THE TASK:
Give back exactly the lines of the entries below from the line with "Trường sẽ công" to the line with "- Tổ hợp xét tuyển: B00, C00, D01, D66", inclusive, and only those.

Records excerpted from a collection:
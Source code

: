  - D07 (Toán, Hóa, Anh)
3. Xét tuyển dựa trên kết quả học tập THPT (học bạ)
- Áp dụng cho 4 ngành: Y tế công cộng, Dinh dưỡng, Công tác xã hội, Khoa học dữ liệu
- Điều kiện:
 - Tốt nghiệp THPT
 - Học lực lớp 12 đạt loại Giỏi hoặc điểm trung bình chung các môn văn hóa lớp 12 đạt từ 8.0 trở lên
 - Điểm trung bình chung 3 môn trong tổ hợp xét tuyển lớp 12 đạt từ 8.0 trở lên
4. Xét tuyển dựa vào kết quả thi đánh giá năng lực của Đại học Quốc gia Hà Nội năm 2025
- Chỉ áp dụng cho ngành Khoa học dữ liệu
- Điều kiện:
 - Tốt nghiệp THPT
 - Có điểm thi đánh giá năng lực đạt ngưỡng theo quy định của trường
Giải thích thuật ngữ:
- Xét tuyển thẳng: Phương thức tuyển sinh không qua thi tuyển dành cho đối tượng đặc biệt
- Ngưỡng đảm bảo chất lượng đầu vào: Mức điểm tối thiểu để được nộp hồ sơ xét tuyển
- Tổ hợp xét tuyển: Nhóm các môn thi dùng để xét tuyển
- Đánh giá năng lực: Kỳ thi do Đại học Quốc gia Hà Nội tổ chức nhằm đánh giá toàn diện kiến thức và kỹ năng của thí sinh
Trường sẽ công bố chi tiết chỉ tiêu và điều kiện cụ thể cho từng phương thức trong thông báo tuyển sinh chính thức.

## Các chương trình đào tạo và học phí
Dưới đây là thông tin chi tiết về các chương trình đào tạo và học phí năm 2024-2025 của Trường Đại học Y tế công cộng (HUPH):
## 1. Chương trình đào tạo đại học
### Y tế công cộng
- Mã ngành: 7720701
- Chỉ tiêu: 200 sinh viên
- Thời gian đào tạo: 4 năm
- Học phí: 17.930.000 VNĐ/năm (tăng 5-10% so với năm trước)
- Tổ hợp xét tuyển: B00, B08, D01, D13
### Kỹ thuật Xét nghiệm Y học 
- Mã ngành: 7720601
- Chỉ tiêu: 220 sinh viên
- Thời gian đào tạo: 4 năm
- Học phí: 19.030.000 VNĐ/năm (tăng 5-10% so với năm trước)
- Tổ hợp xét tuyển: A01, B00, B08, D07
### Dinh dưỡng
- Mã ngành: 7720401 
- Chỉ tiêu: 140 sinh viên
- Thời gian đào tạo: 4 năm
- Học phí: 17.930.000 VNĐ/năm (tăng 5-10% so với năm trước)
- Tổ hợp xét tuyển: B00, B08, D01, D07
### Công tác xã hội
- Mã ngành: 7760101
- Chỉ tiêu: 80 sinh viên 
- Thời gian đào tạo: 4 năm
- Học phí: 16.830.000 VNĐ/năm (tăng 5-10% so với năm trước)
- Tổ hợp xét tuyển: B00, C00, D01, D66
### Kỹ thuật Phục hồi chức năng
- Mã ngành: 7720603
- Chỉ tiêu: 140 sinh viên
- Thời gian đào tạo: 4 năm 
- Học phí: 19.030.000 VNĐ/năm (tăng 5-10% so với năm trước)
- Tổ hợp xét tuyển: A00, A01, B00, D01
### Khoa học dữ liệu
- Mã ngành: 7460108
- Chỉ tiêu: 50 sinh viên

RESULT OF THE TASK:
Trường sẽ công bố chi tiết chỉ tiêu và điều kiện cụ thể cho từng phương thức trong thông báo tuyển sinh chính thức.

## Các chương trình đào tạo và học phí
Dưới đây là thông tin chi tiết về các chương trình đào tạo và học phí năm 2024-2025 của Trường Đại học Y tế công cộng (HUPH):
## 1. Chương trình đào tạo đại học
### Y tế công cộng
- Mã ngành: 7720701
- Chỉ tiêu: 200 sinh viên
- Thời gian đào tạo: 4 năm
- Học phí: 17.930.000 VNĐ/năm (tăng 5-10% so với năm trước)
- Tổ hợp xét tuyển: B00, B08, D01, D13
### Kỹ thuật Xét nghiệm Y học 
- Mã ngành: 7720601
- Chỉ tiêu: 220 sinh viên
- Thời gian đào tạo: 4 năm
- Học phí: 19.030.000 VNĐ/năm (tăng 5-10% so với năm trước)
- Tổ hợp xét tuyển: A01, B00, B08, D07
### Dinh dưỡng
- Mã ngành: 7720401 
- Chỉ tiêu: 140 sinh viên
- Thời gian đào tạo: 4 năm
- Học phí: 17.930.000 VNĐ/năm (tăng 5-10% so với năm trước)
- Tổ hợp xét tuyển: B00, B08, D01, D07
### Công tác xã hội
- Mã ngành: 7760101
- Chỉ tiêu: 80 sinh viên 
- Thời gian đào tạo: 4 năm
- Học phí: 16.830.000 VNĐ/năm (tăng 5-10% so với năm trước)
- Tổ hợp xét tuyển: B00, C00, D01, D66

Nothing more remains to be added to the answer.